(Bloomberg) -- NatWest Group Plc boss Alison Rose has irritated UK lawmakers by refusing to give testimony at a hearing next week on why big retail banks have been slow to pass on higher interest rates to savers.

The chief executive officer of the state-backed bank has told the Treasury select committee that she has other commitments that can’t be broken in the build-up to NatWest’s full-year results on Feb. 17. 

MPs want to take bank bosses to task on behalf of constituents, who are complaining that the increase in interest rates from 0.1% to 3.5% over the past year has not been passed on to savings accounts.

“It is vital that the bosses of the UK’s largest banks answer questions from MPs on the record and in public. Our constituents expect nothing less,” said Anthony Browne, a Conservative MP who sits on the committee. 

Britain’s banks are expected to post billions of pounds in annual profit later this month, largely thanks to higher rates. Jonathan Pierce, a banks analyst at Numis, has calculated that NatWest has passed on about 35% to 40% of the rate rises — a similar rate to the other major lenders.

Charlie Nunn, chief executive officer of Lloyds Banking Group Plc, Matt Hammerstein, head of Barclays Plc’s UK division, and Ian Stuart, boss of HSBC Holdings Plc’s UK bank, are due to give evidence to the Treasury committee. NatWest, which is 45% owned by the UK government, has offered to send David Lindberg, chief executive of retail banking.

“As the chief executive of our retail bank, serving 16 million customers, David Lindberg is directly responsible for these critical consumer issues and is an appropriate representative for NatWest Group at the hearing next week,” a NatWest spokesperson said.

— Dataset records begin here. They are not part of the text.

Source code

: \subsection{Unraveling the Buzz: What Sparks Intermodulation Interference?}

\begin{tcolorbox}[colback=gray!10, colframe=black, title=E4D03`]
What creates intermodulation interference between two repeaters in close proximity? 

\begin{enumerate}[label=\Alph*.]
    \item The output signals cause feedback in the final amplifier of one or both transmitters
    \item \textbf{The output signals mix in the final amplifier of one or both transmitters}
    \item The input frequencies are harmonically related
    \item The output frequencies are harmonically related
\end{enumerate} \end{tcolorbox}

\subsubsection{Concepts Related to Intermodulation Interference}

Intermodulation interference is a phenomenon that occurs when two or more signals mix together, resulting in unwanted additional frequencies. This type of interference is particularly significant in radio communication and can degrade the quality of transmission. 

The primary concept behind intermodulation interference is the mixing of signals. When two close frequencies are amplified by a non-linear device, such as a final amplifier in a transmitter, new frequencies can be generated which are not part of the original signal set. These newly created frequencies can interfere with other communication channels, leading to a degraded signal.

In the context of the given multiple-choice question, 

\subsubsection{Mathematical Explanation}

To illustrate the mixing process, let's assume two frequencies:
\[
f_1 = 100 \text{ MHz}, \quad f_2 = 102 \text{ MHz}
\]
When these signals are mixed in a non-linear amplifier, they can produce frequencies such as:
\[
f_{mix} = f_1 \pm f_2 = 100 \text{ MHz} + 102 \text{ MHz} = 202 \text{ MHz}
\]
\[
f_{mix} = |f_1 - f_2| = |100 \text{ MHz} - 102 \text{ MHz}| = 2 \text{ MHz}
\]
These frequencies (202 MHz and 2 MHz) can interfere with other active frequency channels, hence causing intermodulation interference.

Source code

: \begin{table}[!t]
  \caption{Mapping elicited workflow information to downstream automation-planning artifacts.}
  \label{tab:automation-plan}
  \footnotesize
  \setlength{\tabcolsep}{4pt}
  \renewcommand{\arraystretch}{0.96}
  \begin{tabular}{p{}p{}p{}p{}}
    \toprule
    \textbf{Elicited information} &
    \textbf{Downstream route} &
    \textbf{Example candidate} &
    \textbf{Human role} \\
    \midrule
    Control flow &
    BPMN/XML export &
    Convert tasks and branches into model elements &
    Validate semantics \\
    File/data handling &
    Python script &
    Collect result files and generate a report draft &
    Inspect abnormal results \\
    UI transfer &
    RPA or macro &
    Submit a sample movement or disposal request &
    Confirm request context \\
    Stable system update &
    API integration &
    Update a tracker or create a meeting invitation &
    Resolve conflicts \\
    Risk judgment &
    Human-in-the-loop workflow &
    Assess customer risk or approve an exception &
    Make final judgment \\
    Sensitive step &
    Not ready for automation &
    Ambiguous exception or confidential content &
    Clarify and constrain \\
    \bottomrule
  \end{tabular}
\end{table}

The committee would rather Rose attended but will accept Lindberg if she continues to decline the invitation. Harriett Baldwin, chair of the committee, expressed her concern at the end of a separate hearing on Tuesday.

“We are putting together a panel next week of the chief executives of the high street banks and we’ve invited Alison Rose to represent NatWest. She’s the only person who we haven’t been able to secure at this point. It would mean we would end up with an all-male panel,” Baldwin said.